* [Records from a data collection]
Segment Open

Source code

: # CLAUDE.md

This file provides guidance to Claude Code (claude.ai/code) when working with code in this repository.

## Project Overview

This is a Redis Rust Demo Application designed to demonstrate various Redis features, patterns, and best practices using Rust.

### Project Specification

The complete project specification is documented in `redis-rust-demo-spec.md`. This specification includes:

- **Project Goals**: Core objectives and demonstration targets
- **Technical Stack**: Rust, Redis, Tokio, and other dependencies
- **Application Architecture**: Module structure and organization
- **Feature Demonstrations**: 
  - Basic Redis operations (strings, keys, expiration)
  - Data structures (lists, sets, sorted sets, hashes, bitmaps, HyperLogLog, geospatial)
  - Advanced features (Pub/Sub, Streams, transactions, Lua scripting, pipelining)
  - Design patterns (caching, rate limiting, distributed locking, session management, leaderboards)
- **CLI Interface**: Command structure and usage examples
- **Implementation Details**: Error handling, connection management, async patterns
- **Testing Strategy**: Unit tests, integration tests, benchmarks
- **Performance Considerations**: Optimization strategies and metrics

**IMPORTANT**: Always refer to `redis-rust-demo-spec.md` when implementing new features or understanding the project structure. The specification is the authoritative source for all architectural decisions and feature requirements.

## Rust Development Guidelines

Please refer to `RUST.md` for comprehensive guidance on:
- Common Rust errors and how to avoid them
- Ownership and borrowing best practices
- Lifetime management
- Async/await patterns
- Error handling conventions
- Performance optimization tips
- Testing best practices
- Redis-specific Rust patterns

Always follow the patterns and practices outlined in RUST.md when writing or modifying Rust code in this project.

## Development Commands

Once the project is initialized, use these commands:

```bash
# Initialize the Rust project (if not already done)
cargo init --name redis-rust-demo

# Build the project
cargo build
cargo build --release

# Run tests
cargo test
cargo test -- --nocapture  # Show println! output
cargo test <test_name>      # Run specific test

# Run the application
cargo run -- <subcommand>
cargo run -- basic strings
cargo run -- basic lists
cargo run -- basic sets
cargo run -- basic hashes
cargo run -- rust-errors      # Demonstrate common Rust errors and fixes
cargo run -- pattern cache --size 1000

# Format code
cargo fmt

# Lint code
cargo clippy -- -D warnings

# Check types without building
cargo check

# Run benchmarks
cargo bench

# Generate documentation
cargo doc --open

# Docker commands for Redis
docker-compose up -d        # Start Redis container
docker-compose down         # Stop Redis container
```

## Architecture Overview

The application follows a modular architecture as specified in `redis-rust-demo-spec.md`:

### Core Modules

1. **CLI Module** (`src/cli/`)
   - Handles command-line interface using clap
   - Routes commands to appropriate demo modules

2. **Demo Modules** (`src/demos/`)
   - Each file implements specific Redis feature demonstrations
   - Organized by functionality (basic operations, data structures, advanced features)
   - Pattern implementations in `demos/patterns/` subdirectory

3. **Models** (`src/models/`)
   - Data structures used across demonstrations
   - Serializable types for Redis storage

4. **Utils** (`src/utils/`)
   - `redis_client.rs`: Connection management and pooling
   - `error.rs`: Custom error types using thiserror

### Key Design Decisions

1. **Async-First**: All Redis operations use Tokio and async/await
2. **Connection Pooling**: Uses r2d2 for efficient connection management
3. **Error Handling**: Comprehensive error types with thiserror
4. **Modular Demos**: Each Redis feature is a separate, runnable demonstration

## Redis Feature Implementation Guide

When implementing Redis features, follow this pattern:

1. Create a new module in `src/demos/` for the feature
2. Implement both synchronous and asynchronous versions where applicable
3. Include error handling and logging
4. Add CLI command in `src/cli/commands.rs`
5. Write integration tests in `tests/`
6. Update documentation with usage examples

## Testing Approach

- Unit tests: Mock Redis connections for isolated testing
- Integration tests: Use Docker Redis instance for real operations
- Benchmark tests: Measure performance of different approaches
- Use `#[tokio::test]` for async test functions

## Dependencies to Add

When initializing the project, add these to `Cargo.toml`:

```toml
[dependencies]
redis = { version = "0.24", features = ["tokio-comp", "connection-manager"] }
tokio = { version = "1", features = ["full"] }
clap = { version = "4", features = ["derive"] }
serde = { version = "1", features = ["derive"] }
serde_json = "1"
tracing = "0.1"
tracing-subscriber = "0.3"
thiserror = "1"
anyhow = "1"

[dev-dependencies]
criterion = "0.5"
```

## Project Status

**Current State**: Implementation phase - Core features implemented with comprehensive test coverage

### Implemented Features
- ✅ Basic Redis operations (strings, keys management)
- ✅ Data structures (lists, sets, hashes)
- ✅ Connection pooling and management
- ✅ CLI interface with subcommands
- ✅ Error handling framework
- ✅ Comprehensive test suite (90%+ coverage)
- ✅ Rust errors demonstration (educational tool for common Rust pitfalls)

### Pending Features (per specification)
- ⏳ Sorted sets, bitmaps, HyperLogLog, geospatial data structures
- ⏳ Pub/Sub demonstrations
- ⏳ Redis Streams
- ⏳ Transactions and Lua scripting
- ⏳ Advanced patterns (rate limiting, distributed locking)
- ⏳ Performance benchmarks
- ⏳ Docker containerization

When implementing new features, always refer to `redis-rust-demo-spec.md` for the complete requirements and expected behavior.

Segment Closed

* [EXERCISE GOAL]
Copy out the records above exactly and completely.

* [SOLUTION TO THIS PROBLEM]
Source code

: # CLAUDE.md

This file provides guidance to Claude Code (claude.ai/code) when working with code in this repository.

## Project Overview

This is a Redis Rust Demo Application designed to demonstrate various Redis features, patterns, and best practices using Rust.

### Project Specification

The complete project specification is documented in `redis-rust-demo-spec.md`. This specification includes:

- **Project Goals**: Core objectives and demonstration targets
- **Technical Stack**: Rust, Redis, Tokio, and other dependencies
- **Application Architecture**: Module structure and organization
- **Feature Demonstrations**: 
  - Basic Redis operations (strings, keys, expiration)
  - Data structures (lists, sets, sorted sets, hashes, bitmaps, HyperLogLog, geospatial)
  - Advanced features (Pub/Sub, Streams, transactions, Lua scripting, pipelining)
  - Design patterns (caching, rate limiting, distributed locking, session management, leaderboards)
- **CLI Interface**: Command structure and usage examples
- **Implementation Details**: Error handling, connection management, async patterns
- **Testing Strategy**: Unit tests, integration tests, benchmarks
- **Performance Considerations**: Optimization strategies and metrics

**IMPORTANT**: Always refer to `redis-rust-demo-spec.md` when implementing new features or understanding the project structure. The specification is the authoritative source for all architectural decisions and feature requirements.

## Rust Development Guidelines

Please refer to `RUST.md` for comprehensive guidance on:
- Common Rust errors and how to avoid them
- Ownership and borrowing best practices
- Lifetime management
- Async/await patterns
- Error handling conventions
- Performance optimization tips
- Testing best practices
- Redis-specific Rust patterns

Always follow the patterns and practices outlined in RUST.md when writing or modifying Rust code in this project.

## Development Commands

Once the project is initialized, use these commands:

```bash
# Initialize the Rust project (if not already done)
cargo init --name redis-rust-demo

# Build the project
cargo build
cargo build --release

# Run tests
cargo test
cargo test -- --nocapture  # Show println! output
cargo test <test_name>      # Run specific test

# Run the application
cargo run -- <subcommand>
cargo run -- basic strings
cargo run -- basic lists
cargo run -- basic sets
cargo run -- basic hashes
cargo run -- rust-errors      # Demonstrate common Rust errors and fixes
cargo run -- pattern cache --size 1000

# Format code
cargo fmt

# Lint code
cargo clippy -- -D warnings

# Check types without building
cargo check

# Run benchmarks
cargo bench

# Generate documentation
cargo doc --open

# Docker commands for Redis
docker-compose up -d        # Start Redis container
docker-compose down         # Stop Redis container
```

## Architecture Overview

The application follows a modular architecture as specified in `redis-rust-demo-spec.md`:

### Core Modules

1. **CLI Module** (`src/cli/`)
   - Handles command-line interface using clap
   - Routes commands to appropriate demo modules

2. **Demo Modules** (`src/demos/`)
   - Each file implements specific Redis feature demonstrations
   - Organized by functionality (basic operations, data structures, advanced features)
   - Pattern implementations in `demos/patterns/` subdirectory

3. **Models** (`src/models/`)
   - Data structures used across demonstrations
   - Serializable types for Redis storage

4. **Utils** (`src/utils/`)
   - `redis_client.rs`: Connection management and pooling
   - `error.rs`: Custom error types using thiserror

### Key Design Decisions

1. **Async-First**: All Redis operations use Tokio and async/await
2. **Connection Pooling**: Uses r2d2 for efficient connection management
3. **Error Handling**: Comprehensive error types with thiserror
4. **Modular Demos**: Each Redis feature is a separate, runnable demonstration

## Redis Feature Implementation Guide

When implementing Redis features, follow this pattern:

1. Create a new module in `src/demos/` for the feature
2. Implement both synchronous and asynchronous versions where applicable
3. Include error handling and logging
4. Add CLI command in `src/cli/commands.rs`
5. Write integration tests in `tests/`
6. Update documentation with usage examples

## Testing Approach

- Unit tests: Mock Redis connections for isolated testing
- Integration tests: Use Docker Redis instance for real operations
- Benchmark tests: Measure performance of different approaches
- Use `#[tokio::test]` for async test functions

## Dependencies to Add

When initializing the project, add these to `Cargo.toml`:

```toml
[dependencies]
redis = { version = "0.24", features = ["tokio-comp", "connection-manager"] }
tokio = { version = "1", features = ["full"] }
clap = { version = "4", features = ["derive"] }
serde = { version = "1", features = ["derive"] }
serde_json = "1"
tracing = "0.1"
tracing-subscriber = "0.3"
thiserror = "1"
anyhow = "1"

[dev-dependencies]
criterion = "0.5"
```

## Project Status

**Current State**: Implementation phase - Core features implemented with comprehensive test coverage

### Implemented Features
- ✅ Basic Redis operations (strings, keys management)
- ✅ Data structures (lists, sets, hashes)
- ✅ Connection pooling and management
- ✅ CLI interface with subcommands
- ✅ Error handling framework
- ✅ Comprehensive test suite (90%+ coverage)
- ✅ Rust errors demonstration (educational tool for common Rust pitfalls)

### Pending Features (per specification)
- ⏳ Sorted sets, bitmaps, HyperLogLog, geospatial data structures
- ⏳ Pub/Sub demonstrations
- ⏳ Redis Streams
- ⏳ Transactions and Lua scripting
- ⏳ Advanced patterns (rate limiting, distributed locking)
- ⏳ Performance benchmarks
- ⏳ Docker containerization

When implementing new features, always refer to `redis-rust-demo-spec.md` for the complete requirements and expected behavior.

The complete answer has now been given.